As I mentioned at the beginning, the technologies of virtual and augmented reality are relatively new. Currently, there are many producers of VR and AR spectacles on the market that differ not only in image quality but also in functionalities (i.e. way of moving in space, the range of use of controllers). The type of technology we use will also depend on the training context, i.e. whether we choose to use glasses that work independently of the computer (standalone) or use glasses that work with a computer (desktop or laptop). In turn, the selection of peripheral equipment will depend on the type of spectacles. What’s important – most of the virtual reality platforms work in a multiplayer environment.


The usage of AR/VR in training provides a wide spectrum of benefits. Consider it as a perfect tool for reduction of costs related to conducting training in the company – by limiting the need to exclude machines and equipment from operating activities for the duration of training. They can also help prevent avoiding dangerous situations as a tool supporting the safety of workplaces.

Both technologies support the broadly understood effectiveness by shortening the time of employee training – thanks to the simulation we learn faster, we also remember better. This applies to competence in the form of knowledge, as well as skills and attitudes. VR and AR provide the opportunity to learn by simulating real situations, including dangerous ones, with greater employee involvement resulting in the higher attractiveness of this type of solutions. It does also give the opportunity to use gamification and freedom of choice, time and place of training. As a result, we save time and lower the costs of training. The advantages here can be demonstrated by the fact that Volkswagen announced that in 2018 more than 10,000 employees will be trained using VR/AR. It is worth mentioning that the following technologies are suitable for different styles of learning thanks to the ability to affect many human senses.
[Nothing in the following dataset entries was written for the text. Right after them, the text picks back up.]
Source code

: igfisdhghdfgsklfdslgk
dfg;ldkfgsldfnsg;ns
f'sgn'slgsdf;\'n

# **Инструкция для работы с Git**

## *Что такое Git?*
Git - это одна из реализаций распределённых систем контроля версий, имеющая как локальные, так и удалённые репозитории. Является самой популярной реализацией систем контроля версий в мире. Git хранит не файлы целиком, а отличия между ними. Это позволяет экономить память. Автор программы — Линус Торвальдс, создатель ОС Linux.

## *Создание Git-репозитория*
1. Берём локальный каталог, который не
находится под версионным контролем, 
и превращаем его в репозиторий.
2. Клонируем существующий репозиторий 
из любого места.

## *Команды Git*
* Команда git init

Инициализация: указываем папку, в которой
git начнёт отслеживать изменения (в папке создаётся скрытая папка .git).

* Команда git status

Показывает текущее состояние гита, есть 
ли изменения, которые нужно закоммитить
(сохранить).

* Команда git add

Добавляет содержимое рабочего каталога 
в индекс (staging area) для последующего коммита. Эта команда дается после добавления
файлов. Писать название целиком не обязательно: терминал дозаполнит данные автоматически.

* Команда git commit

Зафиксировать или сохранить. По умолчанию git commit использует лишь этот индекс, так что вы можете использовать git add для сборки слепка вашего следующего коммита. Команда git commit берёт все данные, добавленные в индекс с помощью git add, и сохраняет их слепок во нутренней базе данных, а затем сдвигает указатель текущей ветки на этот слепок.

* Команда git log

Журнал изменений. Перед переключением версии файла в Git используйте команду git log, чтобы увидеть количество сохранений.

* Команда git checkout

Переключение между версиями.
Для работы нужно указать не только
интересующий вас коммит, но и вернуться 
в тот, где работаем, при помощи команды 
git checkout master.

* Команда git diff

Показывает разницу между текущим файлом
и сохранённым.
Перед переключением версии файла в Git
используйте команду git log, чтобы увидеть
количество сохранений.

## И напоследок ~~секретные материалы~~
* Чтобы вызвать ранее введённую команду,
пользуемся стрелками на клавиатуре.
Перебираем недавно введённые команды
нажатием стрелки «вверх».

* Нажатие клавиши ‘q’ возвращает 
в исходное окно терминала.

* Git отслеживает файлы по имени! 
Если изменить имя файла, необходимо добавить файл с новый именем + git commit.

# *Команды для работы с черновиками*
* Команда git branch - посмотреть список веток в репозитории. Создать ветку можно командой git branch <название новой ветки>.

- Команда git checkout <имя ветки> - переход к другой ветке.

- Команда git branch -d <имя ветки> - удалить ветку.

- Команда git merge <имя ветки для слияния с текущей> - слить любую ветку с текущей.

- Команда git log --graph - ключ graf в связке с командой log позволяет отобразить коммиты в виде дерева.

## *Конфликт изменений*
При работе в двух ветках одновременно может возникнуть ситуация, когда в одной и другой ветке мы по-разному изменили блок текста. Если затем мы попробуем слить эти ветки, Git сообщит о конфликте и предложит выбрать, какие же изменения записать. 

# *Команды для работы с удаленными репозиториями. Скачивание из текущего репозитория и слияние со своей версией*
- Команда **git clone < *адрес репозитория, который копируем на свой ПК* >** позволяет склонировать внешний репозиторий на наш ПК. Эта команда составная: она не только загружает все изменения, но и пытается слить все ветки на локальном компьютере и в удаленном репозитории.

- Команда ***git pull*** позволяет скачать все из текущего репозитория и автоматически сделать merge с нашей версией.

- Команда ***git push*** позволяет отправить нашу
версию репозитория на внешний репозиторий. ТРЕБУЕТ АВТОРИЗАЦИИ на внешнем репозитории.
New technologies tend to attract innovators, but when planning to implement a VR or AR training, you should consider what value they have for the organization and whether their use will bring the expected results. The novelty of these technologies is obviously attractive from the point of view of any company that wants to be modern. It’s important to obtain actual results which should determine the decision to implement. It may also be helpful to look at external consultants or people who have implemented these technologies in their companies. In the end, you always have to consider the cost-effectiveness of the change. The profit and potential risk will determine the implementation of new technology.